FIG. 40. EMBROIDERED CLOTHING

The loom used in Greece and Italy was upright, consisting of two posts with a cross-bar. The threads of the warp, alternately long and short, were held by terracotta weights tied to the lower ends. A loom-weight from Crete is marked with the owner’s name, Kaleneika, wife or daughter of Teriphos (Case 5).

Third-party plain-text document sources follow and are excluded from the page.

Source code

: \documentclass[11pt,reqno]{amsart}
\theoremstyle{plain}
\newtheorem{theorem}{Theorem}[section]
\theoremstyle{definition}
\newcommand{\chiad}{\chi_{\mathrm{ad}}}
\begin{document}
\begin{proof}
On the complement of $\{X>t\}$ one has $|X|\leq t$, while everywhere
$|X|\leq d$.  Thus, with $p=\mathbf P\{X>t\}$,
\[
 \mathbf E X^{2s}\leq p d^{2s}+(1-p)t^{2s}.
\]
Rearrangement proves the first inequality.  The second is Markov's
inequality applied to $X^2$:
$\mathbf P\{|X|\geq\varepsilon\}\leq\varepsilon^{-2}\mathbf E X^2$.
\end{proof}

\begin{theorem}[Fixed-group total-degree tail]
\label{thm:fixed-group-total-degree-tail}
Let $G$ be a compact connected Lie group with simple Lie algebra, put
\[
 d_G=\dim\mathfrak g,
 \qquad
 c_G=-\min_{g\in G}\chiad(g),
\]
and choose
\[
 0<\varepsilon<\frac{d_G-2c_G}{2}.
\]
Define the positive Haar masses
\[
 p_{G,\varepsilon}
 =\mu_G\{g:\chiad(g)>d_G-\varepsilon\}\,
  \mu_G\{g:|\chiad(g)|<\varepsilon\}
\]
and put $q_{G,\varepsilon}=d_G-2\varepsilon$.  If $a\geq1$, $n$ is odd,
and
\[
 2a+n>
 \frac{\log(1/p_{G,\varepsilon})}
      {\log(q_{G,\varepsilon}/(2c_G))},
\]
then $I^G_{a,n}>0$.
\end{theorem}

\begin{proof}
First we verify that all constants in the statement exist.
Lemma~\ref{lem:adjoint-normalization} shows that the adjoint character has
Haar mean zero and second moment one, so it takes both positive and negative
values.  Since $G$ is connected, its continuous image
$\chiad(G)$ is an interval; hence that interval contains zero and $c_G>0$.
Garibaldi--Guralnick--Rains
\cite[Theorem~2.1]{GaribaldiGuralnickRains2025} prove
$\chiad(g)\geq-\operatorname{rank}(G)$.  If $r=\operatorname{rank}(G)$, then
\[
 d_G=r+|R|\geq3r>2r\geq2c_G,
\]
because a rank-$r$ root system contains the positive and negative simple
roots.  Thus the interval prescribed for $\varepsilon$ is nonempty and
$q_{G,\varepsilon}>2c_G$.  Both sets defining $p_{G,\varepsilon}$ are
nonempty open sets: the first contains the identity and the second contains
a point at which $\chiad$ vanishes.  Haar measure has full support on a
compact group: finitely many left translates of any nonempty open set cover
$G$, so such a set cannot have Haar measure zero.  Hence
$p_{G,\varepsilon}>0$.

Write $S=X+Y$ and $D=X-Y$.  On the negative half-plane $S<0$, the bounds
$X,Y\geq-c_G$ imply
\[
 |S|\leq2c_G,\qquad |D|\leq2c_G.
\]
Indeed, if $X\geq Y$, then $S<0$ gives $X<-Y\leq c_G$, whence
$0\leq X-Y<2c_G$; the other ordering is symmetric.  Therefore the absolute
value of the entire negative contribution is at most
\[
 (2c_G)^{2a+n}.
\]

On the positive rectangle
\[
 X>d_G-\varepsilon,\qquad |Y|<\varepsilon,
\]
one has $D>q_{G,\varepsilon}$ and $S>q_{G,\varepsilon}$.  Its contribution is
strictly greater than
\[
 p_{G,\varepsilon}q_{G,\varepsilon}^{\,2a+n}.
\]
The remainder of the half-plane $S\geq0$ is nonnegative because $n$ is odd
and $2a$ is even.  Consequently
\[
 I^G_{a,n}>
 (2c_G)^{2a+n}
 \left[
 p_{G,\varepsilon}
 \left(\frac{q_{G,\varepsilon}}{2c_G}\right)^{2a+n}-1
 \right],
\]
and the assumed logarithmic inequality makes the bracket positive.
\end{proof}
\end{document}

FIG. 41. GREEK COUNTRY-WOMAN SPINNING

Cloth was woven in the size desired for a particular garment, so that no cutting was necessary and consequently there were no edges to hem. Sewing was therefore restricted to seams, of which few were required, but a great deal of time and skill could be devoted to embroidered ornament upon fine garments. The earlier fashion, seen on black-figured vases, was to cover the cloth with patterns, but later only borders were used, or bands of figures. On an oinochoë of the fifth century, in Case C in the Fifth Room, are two ladies perfuming clothes. The garments and head-dresses they are wearing and the clothes they are folding are worked with beautiful borders in the wave pattern and ornaments in the form of conventionalized flowers ([fig. 40]). Besides providing fine apparel for themselves and their families, women also expended their skill on garments which they offered to the goddesses: the treasuries of Athena and of Artemis at Athens contained chests full of many-colored robes offered by worshippers ([fig. 37]). Naturally in the course of time various industries sprang up which contributed manufactured products to the household, but spinning and weaving continued to be domestic occupations, at least to provide clothing for the slaves. Some conservative families in Rome prided themselves upon wearing garments made at home; the Emperor Augustus is said to have worn, except on special occasions, the handiwork of the ladies of his family as an example of simplicity in a period of general extravagance.